Scan the entries below for lines holding "There". Give the number of such lines alone.

**GIVEN DATA:**

☆ ☆ ☆ ☆ ☆ ☆ ☆

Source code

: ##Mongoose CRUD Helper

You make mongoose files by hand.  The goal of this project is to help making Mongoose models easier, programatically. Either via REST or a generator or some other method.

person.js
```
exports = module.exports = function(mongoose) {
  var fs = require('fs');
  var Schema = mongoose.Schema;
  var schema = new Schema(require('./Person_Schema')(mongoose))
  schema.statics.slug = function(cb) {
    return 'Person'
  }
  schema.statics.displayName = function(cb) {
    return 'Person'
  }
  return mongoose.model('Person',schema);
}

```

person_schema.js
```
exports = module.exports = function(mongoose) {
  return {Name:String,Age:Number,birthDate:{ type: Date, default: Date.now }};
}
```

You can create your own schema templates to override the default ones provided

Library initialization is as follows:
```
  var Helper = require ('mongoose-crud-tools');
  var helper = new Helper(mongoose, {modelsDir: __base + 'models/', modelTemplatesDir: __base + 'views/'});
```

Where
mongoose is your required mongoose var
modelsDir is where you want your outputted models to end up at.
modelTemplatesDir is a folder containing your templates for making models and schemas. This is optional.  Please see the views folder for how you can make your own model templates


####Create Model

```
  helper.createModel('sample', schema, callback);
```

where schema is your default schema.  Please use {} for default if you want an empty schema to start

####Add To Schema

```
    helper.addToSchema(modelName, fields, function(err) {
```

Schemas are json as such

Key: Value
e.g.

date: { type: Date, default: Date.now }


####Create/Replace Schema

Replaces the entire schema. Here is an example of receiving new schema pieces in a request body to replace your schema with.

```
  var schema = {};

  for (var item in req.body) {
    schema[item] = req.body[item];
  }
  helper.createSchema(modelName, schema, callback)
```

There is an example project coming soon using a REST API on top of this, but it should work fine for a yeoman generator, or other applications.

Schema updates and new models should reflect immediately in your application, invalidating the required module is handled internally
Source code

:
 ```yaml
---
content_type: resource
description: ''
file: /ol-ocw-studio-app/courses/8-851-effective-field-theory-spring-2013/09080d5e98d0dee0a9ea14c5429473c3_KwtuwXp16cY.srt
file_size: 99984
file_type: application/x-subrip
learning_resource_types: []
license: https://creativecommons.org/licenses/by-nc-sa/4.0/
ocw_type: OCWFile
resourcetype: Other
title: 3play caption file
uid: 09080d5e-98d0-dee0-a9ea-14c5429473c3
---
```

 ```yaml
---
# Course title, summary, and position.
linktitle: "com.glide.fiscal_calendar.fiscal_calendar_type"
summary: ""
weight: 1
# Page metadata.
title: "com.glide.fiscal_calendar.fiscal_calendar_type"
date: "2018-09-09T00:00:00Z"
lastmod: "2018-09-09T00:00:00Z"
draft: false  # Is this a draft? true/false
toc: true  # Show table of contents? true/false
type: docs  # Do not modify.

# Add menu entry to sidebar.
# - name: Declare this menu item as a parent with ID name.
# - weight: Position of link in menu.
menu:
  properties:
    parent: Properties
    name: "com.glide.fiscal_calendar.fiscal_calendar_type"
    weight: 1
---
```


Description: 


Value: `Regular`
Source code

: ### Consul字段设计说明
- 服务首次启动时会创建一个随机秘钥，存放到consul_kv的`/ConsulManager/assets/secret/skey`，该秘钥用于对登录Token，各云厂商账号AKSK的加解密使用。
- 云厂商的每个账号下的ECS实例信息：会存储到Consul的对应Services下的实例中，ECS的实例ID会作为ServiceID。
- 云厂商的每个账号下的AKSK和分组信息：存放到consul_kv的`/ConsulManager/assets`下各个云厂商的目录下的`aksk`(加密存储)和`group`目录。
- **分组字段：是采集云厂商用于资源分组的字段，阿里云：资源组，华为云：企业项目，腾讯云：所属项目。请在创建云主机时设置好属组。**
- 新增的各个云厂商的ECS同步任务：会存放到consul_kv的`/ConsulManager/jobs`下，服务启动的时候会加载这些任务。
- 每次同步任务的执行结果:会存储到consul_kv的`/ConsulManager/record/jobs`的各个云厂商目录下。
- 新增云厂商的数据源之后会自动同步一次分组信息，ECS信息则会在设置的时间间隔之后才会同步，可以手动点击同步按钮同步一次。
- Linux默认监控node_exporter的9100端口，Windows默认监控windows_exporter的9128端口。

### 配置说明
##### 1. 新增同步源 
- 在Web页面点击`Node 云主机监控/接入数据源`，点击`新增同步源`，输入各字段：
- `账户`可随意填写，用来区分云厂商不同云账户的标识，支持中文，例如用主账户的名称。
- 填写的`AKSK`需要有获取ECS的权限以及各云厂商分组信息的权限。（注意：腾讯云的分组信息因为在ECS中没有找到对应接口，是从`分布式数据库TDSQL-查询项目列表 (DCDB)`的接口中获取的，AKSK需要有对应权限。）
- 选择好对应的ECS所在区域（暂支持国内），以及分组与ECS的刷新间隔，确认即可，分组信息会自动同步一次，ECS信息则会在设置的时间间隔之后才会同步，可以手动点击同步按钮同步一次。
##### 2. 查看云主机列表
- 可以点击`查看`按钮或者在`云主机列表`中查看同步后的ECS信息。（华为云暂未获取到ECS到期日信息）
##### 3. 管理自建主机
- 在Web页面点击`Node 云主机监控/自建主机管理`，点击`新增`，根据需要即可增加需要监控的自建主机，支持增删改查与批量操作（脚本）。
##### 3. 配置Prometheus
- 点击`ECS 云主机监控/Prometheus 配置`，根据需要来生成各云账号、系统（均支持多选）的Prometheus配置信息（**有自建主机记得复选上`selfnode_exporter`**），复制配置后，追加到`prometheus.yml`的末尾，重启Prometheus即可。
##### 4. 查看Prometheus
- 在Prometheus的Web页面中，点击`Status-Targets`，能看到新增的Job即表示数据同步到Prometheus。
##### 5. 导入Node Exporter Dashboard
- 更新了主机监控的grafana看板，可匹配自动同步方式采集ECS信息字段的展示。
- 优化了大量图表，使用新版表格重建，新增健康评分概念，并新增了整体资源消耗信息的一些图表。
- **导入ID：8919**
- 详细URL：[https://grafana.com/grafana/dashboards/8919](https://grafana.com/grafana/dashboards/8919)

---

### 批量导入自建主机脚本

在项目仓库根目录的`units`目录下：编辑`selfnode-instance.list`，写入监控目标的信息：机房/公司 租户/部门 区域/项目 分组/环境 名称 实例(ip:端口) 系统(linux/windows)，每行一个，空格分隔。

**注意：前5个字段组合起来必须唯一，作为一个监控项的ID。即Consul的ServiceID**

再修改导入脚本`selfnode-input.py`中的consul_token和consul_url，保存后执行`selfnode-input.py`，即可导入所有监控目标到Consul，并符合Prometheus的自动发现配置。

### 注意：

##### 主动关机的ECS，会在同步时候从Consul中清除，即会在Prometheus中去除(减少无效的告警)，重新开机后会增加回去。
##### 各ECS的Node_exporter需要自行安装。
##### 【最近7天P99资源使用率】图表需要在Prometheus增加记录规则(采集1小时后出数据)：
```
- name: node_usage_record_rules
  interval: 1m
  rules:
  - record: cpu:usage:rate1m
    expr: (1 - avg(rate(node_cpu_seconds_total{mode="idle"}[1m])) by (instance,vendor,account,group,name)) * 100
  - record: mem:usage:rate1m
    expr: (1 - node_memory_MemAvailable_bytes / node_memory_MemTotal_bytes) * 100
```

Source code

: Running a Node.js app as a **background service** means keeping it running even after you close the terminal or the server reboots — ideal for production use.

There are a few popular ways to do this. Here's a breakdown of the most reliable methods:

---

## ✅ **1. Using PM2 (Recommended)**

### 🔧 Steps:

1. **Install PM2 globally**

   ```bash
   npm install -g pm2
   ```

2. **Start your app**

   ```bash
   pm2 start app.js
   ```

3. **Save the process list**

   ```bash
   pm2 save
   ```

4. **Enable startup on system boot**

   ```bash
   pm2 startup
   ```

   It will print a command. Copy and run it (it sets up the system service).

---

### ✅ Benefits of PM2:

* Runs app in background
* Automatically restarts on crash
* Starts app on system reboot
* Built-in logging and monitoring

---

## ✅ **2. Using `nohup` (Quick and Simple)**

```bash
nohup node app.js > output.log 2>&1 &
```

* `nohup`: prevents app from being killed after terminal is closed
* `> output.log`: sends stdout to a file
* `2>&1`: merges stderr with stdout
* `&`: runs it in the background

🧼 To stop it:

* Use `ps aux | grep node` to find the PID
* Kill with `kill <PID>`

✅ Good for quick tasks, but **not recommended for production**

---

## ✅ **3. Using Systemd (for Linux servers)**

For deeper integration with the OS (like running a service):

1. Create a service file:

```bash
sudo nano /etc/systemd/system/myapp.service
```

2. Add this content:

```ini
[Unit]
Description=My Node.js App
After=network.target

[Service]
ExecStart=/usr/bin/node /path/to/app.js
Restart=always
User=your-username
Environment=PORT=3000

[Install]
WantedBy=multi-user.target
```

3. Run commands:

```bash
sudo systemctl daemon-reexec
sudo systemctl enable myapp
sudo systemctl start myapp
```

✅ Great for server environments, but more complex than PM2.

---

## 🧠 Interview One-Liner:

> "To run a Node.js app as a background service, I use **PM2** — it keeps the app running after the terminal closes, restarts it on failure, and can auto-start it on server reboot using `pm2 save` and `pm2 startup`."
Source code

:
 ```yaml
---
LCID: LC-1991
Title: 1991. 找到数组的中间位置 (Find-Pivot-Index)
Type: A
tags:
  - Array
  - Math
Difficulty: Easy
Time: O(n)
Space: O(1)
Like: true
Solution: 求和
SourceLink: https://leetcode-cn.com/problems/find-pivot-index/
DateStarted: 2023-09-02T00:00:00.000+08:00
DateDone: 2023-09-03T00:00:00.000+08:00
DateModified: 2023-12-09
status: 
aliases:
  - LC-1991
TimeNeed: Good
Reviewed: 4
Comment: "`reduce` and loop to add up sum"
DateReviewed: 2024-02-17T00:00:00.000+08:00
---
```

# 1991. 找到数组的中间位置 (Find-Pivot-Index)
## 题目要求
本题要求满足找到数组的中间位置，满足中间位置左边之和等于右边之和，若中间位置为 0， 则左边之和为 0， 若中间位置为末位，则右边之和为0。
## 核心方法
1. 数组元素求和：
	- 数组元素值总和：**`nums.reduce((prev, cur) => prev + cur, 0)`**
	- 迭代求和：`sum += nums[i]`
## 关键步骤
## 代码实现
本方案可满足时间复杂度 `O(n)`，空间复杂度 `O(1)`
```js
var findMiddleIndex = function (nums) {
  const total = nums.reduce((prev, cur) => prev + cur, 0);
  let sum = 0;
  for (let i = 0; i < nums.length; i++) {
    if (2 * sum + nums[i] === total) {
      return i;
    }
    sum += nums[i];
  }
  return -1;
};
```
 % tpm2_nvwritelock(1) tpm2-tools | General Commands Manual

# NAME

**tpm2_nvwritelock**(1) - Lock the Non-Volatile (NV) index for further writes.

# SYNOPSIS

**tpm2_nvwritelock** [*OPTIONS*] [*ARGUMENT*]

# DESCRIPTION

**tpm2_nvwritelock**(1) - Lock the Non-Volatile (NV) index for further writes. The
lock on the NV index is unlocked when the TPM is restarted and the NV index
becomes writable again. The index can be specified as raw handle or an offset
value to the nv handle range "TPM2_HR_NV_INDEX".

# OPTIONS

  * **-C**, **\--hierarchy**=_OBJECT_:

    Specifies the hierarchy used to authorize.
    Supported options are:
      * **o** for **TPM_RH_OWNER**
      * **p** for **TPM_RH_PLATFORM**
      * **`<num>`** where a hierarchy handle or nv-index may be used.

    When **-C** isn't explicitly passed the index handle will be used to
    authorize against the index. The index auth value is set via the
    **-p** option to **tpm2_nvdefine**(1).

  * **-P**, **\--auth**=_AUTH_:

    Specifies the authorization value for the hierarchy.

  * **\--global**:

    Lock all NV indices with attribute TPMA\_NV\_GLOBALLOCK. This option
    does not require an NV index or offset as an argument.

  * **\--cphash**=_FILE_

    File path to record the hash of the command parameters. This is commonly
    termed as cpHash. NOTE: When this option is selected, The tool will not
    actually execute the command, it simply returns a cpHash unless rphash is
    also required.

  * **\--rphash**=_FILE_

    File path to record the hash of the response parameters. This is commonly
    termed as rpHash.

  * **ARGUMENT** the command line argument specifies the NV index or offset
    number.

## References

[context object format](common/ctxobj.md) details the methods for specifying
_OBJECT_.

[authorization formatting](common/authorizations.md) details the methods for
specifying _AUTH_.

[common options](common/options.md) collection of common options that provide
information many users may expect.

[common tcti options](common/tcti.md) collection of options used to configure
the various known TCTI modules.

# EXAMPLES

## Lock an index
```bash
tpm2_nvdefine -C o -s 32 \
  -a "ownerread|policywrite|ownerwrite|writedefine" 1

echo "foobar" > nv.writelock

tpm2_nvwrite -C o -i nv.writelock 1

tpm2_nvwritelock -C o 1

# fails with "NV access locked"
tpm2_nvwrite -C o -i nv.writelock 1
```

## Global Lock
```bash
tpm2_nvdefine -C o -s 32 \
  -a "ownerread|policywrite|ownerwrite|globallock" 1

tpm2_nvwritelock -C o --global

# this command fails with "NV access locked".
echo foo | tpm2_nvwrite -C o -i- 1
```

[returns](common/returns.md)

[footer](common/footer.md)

☆ ☆ ☆ ☆ ☆ ☆ ☆

**WRITTEN RESPONSE:** 2